▶ _Task instructions_
With the records below as input, work out how many lines include the word "copy". Give only the number.

########################################

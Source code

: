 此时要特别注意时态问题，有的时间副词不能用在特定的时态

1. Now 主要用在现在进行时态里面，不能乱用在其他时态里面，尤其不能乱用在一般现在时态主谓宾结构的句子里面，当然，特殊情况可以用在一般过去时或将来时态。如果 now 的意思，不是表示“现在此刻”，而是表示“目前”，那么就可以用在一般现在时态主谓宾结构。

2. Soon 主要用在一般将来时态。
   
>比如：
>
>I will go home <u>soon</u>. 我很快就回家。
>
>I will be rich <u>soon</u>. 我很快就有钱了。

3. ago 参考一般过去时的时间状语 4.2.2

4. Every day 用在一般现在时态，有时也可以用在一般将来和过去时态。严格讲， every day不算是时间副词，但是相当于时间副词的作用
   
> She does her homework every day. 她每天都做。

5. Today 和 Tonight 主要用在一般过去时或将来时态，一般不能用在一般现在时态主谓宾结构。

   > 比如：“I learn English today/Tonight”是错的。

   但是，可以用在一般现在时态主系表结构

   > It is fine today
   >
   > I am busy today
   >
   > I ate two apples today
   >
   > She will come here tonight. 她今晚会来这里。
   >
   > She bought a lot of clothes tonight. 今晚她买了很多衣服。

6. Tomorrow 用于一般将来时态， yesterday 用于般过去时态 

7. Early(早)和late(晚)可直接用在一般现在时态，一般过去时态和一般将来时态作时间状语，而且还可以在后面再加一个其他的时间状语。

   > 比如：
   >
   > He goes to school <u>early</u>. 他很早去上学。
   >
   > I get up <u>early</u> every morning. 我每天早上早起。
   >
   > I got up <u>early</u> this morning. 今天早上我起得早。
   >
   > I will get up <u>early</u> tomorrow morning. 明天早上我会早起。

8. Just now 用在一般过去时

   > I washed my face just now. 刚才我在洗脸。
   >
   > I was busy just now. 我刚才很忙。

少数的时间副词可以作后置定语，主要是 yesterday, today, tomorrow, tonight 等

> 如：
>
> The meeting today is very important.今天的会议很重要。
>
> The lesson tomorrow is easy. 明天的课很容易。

########################################

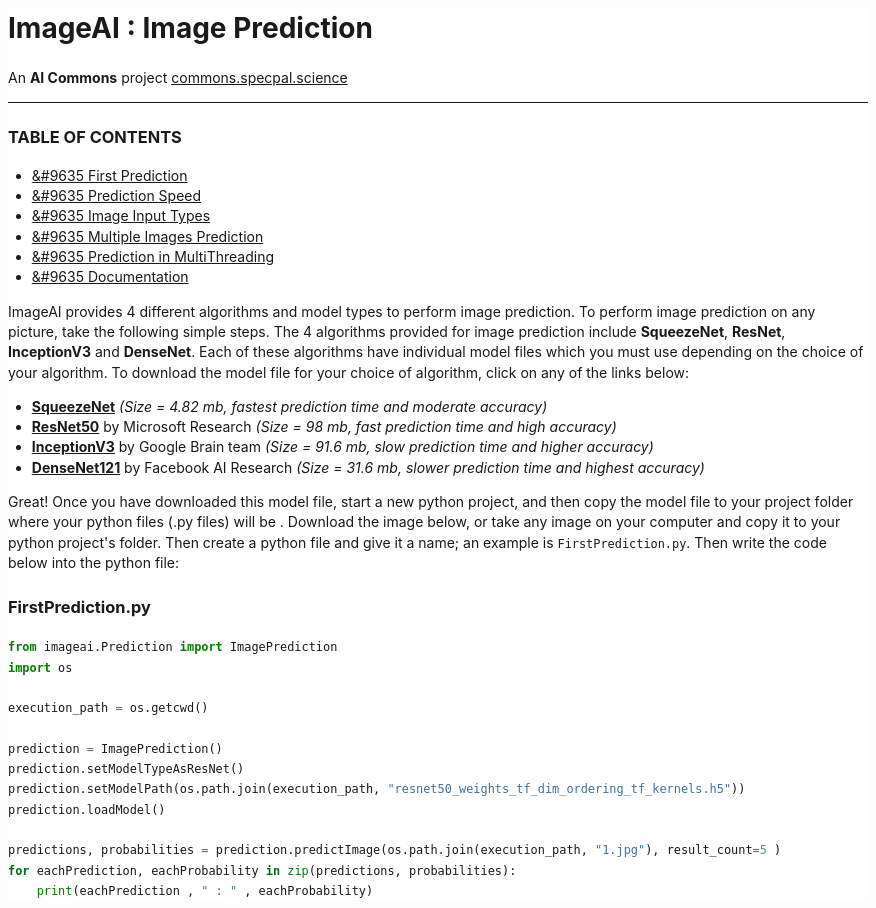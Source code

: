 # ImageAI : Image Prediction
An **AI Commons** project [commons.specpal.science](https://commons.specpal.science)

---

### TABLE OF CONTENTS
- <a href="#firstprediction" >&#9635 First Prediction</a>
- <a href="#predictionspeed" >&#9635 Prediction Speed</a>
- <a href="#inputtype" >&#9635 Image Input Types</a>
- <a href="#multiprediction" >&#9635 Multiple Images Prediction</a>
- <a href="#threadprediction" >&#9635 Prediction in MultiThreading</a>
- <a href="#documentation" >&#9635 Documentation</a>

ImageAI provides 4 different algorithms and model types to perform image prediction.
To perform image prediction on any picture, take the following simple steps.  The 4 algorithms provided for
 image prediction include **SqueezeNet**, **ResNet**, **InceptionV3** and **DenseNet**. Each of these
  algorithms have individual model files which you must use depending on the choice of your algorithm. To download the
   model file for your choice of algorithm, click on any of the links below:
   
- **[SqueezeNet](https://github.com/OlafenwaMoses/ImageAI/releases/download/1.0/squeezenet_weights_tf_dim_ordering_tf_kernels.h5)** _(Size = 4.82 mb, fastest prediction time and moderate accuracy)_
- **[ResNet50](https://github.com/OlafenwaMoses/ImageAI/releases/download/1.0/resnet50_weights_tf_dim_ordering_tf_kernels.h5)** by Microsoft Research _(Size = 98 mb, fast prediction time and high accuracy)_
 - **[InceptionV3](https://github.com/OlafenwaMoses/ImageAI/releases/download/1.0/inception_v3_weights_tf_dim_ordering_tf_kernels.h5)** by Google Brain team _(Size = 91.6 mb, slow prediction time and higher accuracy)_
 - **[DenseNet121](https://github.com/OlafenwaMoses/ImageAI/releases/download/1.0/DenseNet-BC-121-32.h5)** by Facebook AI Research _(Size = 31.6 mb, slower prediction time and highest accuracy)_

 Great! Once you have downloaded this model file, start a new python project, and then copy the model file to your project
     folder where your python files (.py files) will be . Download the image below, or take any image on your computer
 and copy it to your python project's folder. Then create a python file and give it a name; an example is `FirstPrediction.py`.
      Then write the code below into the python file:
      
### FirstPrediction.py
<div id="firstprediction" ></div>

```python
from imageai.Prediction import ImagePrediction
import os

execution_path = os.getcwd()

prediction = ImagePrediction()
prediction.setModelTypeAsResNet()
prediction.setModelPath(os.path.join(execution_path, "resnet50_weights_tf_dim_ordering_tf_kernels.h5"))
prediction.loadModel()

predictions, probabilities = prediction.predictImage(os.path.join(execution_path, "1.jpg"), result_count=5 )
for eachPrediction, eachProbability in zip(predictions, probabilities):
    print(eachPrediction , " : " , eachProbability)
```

########################################

▶ _Written answer_
2